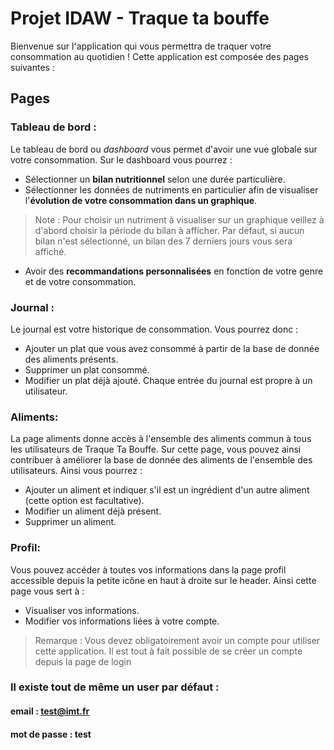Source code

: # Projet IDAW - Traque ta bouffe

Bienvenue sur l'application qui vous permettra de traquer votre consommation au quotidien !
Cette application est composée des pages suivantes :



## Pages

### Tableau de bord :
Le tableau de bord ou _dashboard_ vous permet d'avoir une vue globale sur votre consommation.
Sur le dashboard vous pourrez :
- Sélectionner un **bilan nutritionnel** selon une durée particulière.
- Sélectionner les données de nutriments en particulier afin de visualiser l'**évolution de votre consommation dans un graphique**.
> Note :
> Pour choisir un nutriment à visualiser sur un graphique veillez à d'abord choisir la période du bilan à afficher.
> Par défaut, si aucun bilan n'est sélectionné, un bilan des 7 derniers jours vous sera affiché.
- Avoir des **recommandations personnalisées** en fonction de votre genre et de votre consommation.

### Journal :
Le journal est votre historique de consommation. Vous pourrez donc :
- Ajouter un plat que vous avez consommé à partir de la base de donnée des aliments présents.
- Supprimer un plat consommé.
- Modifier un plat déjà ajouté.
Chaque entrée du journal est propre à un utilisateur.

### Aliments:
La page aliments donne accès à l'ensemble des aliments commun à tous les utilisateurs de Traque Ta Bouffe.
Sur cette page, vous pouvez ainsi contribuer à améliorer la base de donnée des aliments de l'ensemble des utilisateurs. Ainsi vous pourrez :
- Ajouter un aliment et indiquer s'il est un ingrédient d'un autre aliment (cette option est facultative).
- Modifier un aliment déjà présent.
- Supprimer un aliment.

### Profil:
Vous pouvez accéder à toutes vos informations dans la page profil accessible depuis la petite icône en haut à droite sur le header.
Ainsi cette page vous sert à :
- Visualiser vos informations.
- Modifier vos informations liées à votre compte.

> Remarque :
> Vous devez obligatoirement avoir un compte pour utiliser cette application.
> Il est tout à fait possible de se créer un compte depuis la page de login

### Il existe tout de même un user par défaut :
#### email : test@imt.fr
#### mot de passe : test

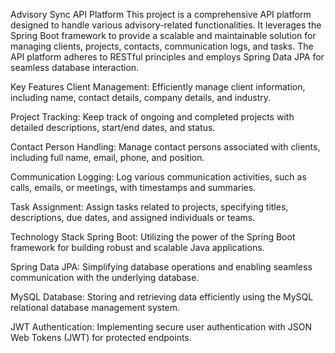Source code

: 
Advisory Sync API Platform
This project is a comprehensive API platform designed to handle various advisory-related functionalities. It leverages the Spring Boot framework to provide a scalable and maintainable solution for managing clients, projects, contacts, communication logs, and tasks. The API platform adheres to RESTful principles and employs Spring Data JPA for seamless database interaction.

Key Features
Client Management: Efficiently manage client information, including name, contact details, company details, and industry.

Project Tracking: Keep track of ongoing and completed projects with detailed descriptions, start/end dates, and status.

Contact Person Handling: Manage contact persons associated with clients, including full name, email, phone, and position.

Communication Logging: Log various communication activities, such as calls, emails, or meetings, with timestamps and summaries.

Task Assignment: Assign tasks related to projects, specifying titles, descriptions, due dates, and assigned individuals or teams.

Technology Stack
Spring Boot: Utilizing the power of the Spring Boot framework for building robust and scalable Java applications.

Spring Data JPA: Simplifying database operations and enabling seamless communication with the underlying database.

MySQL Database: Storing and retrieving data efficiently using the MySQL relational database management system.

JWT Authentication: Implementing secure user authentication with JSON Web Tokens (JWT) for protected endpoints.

---

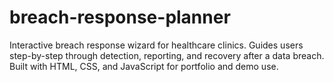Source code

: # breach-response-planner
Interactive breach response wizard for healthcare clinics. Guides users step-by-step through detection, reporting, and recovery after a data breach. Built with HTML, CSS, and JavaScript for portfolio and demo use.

--

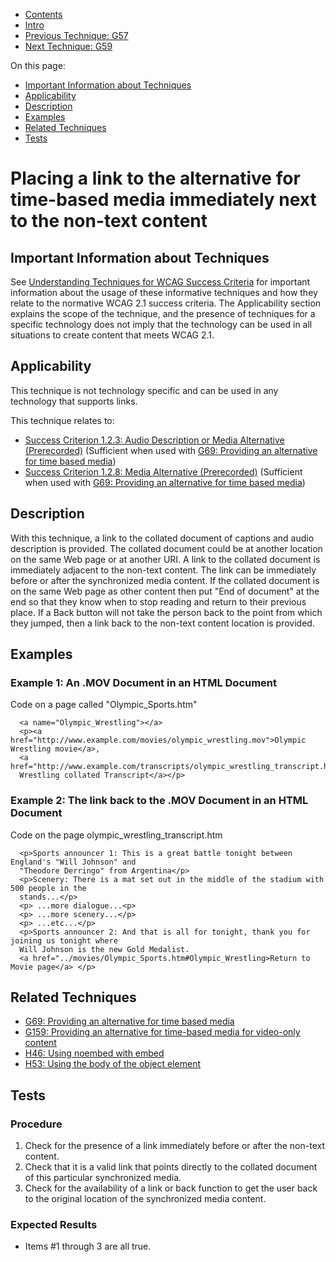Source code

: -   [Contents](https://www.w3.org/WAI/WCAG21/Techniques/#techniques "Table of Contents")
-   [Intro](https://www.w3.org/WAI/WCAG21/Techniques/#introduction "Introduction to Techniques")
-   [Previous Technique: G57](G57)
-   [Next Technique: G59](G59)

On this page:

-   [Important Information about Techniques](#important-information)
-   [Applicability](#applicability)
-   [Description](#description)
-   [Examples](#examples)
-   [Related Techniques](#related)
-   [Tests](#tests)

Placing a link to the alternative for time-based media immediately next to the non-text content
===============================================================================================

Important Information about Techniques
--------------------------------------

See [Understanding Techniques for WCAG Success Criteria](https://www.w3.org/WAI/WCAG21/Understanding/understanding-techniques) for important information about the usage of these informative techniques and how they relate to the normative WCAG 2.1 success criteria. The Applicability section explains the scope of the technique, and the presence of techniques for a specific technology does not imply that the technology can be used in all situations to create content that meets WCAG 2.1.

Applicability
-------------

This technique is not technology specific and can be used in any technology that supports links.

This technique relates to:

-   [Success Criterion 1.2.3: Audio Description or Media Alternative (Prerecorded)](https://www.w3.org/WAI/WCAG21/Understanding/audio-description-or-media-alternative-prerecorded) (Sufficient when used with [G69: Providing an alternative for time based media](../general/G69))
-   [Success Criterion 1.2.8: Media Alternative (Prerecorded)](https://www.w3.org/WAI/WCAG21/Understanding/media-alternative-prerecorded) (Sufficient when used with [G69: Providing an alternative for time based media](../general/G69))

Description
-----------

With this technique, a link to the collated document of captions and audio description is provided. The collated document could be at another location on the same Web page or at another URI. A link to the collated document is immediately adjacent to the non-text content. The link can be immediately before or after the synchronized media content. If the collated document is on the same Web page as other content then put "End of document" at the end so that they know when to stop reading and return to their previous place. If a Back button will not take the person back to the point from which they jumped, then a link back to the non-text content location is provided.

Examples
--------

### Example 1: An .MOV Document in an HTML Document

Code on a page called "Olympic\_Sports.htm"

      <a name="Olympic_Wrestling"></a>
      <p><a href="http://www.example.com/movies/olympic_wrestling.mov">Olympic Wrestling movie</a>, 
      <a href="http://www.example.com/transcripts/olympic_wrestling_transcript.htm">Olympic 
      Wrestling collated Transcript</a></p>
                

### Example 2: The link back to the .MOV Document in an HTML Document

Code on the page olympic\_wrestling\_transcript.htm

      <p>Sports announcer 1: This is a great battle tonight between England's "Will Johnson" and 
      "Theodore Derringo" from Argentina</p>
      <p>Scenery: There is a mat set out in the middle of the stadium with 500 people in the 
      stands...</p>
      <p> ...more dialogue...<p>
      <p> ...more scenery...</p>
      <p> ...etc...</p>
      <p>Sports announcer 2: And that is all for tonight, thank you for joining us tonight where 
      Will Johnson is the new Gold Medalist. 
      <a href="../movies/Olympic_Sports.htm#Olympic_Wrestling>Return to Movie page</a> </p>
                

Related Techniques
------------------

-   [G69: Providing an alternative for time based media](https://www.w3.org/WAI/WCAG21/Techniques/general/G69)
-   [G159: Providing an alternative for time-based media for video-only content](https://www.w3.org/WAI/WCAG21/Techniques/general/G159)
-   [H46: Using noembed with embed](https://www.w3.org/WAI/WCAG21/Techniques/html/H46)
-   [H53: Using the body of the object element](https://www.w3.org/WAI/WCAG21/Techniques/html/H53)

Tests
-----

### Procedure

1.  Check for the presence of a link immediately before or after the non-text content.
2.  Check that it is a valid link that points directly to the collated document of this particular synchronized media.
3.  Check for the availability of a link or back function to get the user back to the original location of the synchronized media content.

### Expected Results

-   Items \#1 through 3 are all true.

**WHAT THIS TASK INVOLVES:**
Search the listing for the string "text". Copy each line where it turns up.

**RESULT OF THE TASK:**
Placing a link to the alternative for time-based media immediately next to the non-text content
With this technique, a link to the collated document of captions and audio description is provided. The collated document could be at another location on the same Web page or at another URI. A link to the collated document is immediately adjacent to the non-text content. The link can be immediately before or after the synchronized media content. If the collated document is on the same Web page as other content then put "End of document" at the end so that they know when to stop reading and return to their previous place. If a Back button will not take the person back to the point from which they jumped, then a link back to the non-text content location is provided.
1.  Check for the presence of a link immediately before or after the non-text content.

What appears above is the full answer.